Cooler water temperatures and less river bed algae than usual have maintained healthy mayfly and caddis populations in the middle and lower reaches of ringplain streams for longer than normal, providing a great food source for trout.
But the often windy or inclement weather has meant many streams and rivers have received little attention from anglers.
This means there are plenty of fat and fairly naïve trout available for those prepared to brave the conditions and cover the water.
Michael Kemp with a summer ringplain brown.
At this time of year, fly fishing to trout stationed under foam lines sipping green and black beetle, passion-vine hopper and cicada blown onto the water, or taking advantage of hatches of caddis and mayfly, will be the way to go.
In the upper reaches of rivers, fishing the deeper runs and pocket water with a two-fly rig, consisting of a small nymph suspended below a bushy dry fly should also produce fish.
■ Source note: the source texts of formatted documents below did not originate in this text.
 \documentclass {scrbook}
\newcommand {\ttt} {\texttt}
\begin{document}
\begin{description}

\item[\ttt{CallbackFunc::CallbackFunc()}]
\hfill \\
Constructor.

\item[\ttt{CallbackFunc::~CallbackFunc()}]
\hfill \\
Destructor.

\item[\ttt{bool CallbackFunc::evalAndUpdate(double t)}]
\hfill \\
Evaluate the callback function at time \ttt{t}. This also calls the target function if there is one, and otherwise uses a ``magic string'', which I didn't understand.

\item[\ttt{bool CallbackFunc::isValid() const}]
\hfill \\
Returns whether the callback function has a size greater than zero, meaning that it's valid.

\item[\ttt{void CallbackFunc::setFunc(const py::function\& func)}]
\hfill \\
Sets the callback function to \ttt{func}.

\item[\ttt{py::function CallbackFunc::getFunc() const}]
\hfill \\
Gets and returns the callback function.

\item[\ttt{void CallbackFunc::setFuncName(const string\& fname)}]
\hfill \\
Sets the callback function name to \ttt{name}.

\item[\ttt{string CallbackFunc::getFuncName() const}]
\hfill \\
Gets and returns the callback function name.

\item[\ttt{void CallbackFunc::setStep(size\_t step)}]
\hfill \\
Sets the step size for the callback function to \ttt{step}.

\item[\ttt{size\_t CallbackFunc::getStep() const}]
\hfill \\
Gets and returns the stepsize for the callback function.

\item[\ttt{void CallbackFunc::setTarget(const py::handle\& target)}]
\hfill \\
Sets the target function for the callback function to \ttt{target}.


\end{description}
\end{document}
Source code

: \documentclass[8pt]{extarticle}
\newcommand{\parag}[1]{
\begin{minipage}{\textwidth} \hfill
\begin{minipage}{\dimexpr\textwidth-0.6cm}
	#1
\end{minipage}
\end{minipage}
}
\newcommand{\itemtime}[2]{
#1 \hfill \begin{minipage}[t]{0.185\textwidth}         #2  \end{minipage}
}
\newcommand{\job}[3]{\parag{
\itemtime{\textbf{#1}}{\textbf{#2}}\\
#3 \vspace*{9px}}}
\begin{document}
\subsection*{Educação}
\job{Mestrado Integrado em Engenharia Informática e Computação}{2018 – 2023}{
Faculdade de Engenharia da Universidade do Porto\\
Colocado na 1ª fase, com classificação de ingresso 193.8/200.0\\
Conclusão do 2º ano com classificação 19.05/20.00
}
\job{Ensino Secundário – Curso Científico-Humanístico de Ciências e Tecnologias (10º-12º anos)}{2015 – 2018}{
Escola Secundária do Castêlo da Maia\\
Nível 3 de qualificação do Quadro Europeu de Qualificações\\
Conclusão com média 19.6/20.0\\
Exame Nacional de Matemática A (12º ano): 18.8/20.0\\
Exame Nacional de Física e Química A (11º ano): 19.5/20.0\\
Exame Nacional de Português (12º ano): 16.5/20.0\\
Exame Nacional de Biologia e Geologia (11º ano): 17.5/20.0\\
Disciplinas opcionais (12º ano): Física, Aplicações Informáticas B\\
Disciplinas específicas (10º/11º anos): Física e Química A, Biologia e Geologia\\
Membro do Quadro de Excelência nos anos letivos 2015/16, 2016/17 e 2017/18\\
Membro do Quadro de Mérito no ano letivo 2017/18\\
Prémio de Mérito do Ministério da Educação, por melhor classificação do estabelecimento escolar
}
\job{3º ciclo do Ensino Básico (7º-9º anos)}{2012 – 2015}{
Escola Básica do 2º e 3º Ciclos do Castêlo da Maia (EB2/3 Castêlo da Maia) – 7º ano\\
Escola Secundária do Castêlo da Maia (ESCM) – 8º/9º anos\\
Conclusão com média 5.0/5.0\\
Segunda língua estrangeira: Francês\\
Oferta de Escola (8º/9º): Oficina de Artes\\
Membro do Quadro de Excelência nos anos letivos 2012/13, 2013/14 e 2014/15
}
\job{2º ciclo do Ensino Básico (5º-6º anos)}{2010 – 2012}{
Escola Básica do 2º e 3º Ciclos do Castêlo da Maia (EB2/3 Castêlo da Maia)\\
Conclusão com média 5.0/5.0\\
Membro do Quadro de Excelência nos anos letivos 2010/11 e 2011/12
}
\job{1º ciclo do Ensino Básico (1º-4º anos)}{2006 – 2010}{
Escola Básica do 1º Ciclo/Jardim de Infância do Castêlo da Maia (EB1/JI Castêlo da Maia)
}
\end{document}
Spin fishing will still be productive on the tails of freshes, with smaller spinners more likely to induce a take.
Hopefully, we’ll get some more settled weather as we move into February and what better time to be out enjoying the trout fishing in Taranaki.
Top right: Michael Bakker releases another ringplain rainbow caught on a green beetle.
Perhaps not surprisingly, given the ongoing unsettled and unseasonably cool weather, fishing activity has been very limited in the Waimarino district so far this season.
But the rivers have generally fished very well when suitable conditions have prevailed.
This is consistent with our observations that the major rivers are all supporting strong populations of trout in good condition.
If there’s a reasonable cicada hatch and regular breezes to blow these onto the water then tossing a buoyant cicada imitation will be the way to go through late January and February.
‘Check, Clean & Dry’
Please check, clean and dry any clothing, equipment and fishing gear before moving between waterways to help prevent the spread of didymo and other freshwater pests.
The Taranaki Fish & Game Region is still didymo-free, but not all catchments are tested.
We ask that you act as if the water you’re fishing in has didymo, but the next one you’ll visit, doesn’t have it.